[What to do]: Each entry below should be given again exactly; the pictures stay out.

** Opening Material for the task block **

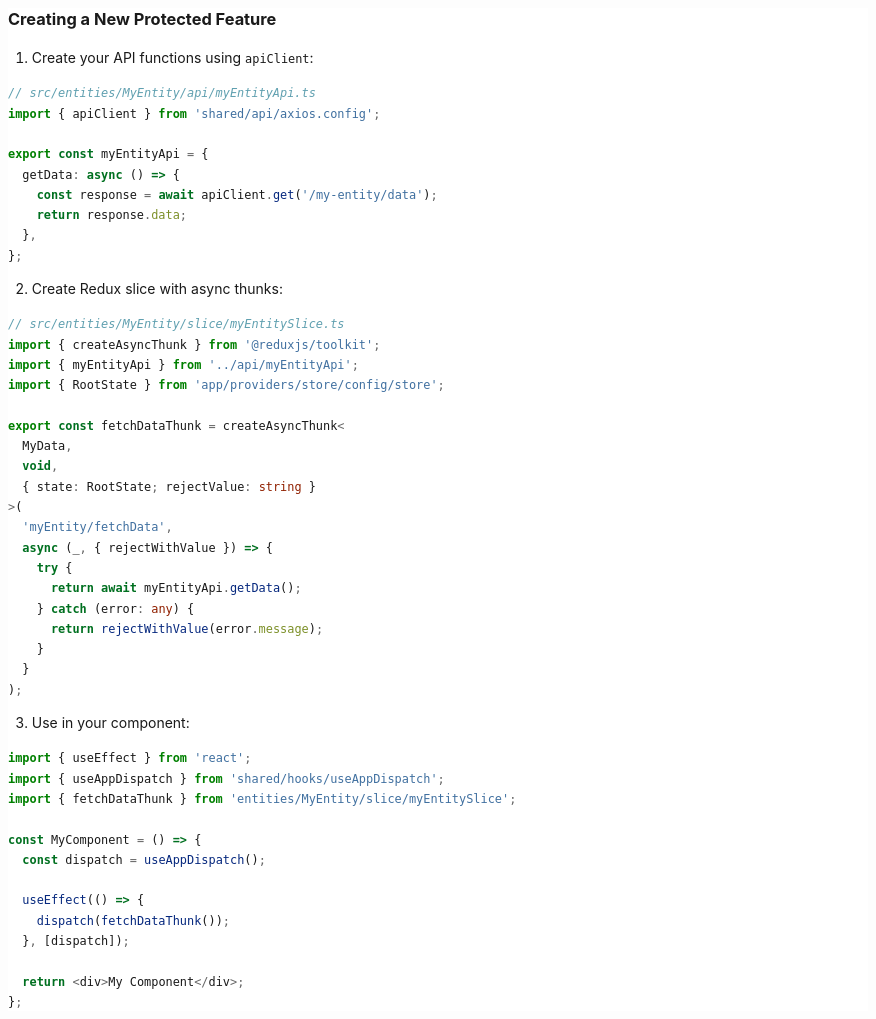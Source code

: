 ### Creating a New Protected Feature

1. Create your API functions using `apiClient`:

```typescript
// src/entities/MyEntity/api/myEntityApi.ts
import { apiClient } from 'shared/api/axios.config';

export const myEntityApi = {
  getData: async () => {
    const response = await apiClient.get('/my-entity/data');
    return response.data;
  },
};
```

2. Create Redux slice with async thunks:

```typescript
// src/entities/MyEntity/slice/myEntitySlice.ts
import { createAsyncThunk } from '@reduxjs/toolkit';
import { myEntityApi } from '../api/myEntityApi';
import { RootState } from 'app/providers/store/config/store';

export const fetchDataThunk = createAsyncThunk<
  MyData,
  void,
  { state: RootState; rejectValue: string }
>(
  'myEntity/fetchData',
  async (_, { rejectWithValue }) => {
    try {
      return await myEntityApi.getData();
    } catch (error: any) {
      return rejectWithValue(error.message);
    }
  }
);
```

3. Use in your component:

```typescript
import { useEffect } from 'react';
import { useAppDispatch } from 'shared/hooks/useAppDispatch';
import { fetchDataThunk } from 'entities/MyEntity/slice/myEntitySlice';

const MyComponent = () => {
  const dispatch = useAppDispatch();

  useEffect(() => {
    dispatch(fetchDataThunk());
  }, [dispatch]);

  return <div>My Component</div>;
};
```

** Closing Material for the task block **

[Answer for the task]:
Source code

: ### Creating a New Protected Feature

1. Create your API functions using `apiClient`:

```typescript
// src/entities/MyEntity/api/myEntityApi.ts
import { apiClient } from 'shared/api/axios.config';

export const myEntityApi = {
  getData: async () => {
    const response = await apiClient.get('/my-entity/data');
    return response.data;
  },
};
```

2. Create Redux slice with async thunks:

```typescript
// src/entities/MyEntity/slice/myEntitySlice.ts
import { createAsyncThunk } from '@reduxjs/toolkit';
import { myEntityApi } from '../api/myEntityApi';
import { RootState } from 'app/providers/store/config/store';

export const fetchDataThunk = createAsyncThunk<
  MyData,
  void,
  { state: RootState; rejectValue: string }
>(
  'myEntity/fetchData',
  async (_, { rejectWithValue }) => {
    try {
      return await myEntityApi.getData();
    } catch (error: any) {
      return rejectWithValue(error.message);
    }
  }
);
```

3. Use in your component:

```typescript
import { useEffect } from 'react';
import { useAppDispatch } from 'shared/hooks/useAppDispatch';
import { fetchDataThunk } from 'entities/MyEntity/slice/myEntitySlice';

const MyComponent = () => {
  const dispatch = useAppDispatch();

  useEffect(() => {
    dispatch(fetchDataThunk());
  }, [dispatch]);

  return <div>My Component</div>;
};
```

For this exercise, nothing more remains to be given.